En revanche le personnage principal me paraissait de prime abord opaque: son détachement par rapport aux choses matérielles, son indifférence face à l'art comme à la beauté, son mode de vie si simple étaient difficiles à comprendre pour moi, qui suis plutôt attachée aux jolies choses, garantes de mon bien-être si souvent, et leur accordant (trop?) rapidement une valeur sentimentale*. Son basculement, sa révolution, m'ont forcément intéressée, et j'ai été totalement embarquée dans ce récit si dérangeant.

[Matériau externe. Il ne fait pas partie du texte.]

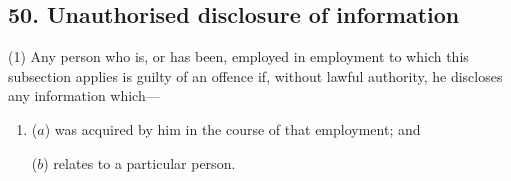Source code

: \documentclass[12pt,a4paper]{article}
\begin{document}
%
%
%
%
%
%
%


\subsection{50. Unauthorised disclosure of information}

(1) Any person who is, or has been, employed in employment to which 
this subsection  %
applies is guilty of an offence if, without lawful authority, he discloses any information which—
\begin{enumerate}\item[]
($a$) was acquired by him in the course of that employment; and

($b$) relates to a particular person.
\end{enumerate}
\end{document}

Car si au départ l'éveil de la narratrice sonne comme une renaissance, voire même une naissance tout court, elle sombre rapidement dans ses oppressantes obsessions, jusqu'à perdre totalement pied, flirtant avec la folie. Autant les débuts de sa dérive m'ont captivée, la suite de ses péripéties m'a semblée un peu démesurée, peu vraisemblable. L'overdose de couleurs finales (une partie sur le vert, puis une sur le rouge, ainsi de suite) m'a un peu écoeurée mais surtout lassée: l'exercice de style tournait à vide

Ce récit m'a également semblé un peu daté. Sans que je parvienne à en identifier les raisons, il me paraissait vraiment l'empreinte d'une époque révolue. Peut-être parce qu'aujourd'hui le pouvoir de l'image est si fort qu'il est impossible de comprendre ce personnage presque aveugle finalement, insensible aux couleurs, à la beauté de ce qui l'entoure? Entre les réseaux sociaux, instagram, les blogs, nous sommes continuellement abreuvés d'images, et sommes tous devenus des photographes compulsifs de notre quotidien, traquant l'esthétique à chaque coin de rue.

Un avis un peu mitigé donc, mais qui m'a donné envie de découvrir les autres romans de Pierrette Fleutiaux.

 

 

* en CP je n'osais même pas me séparer de mes stylos bille usagés, il m'a fallu des années pour y arriver!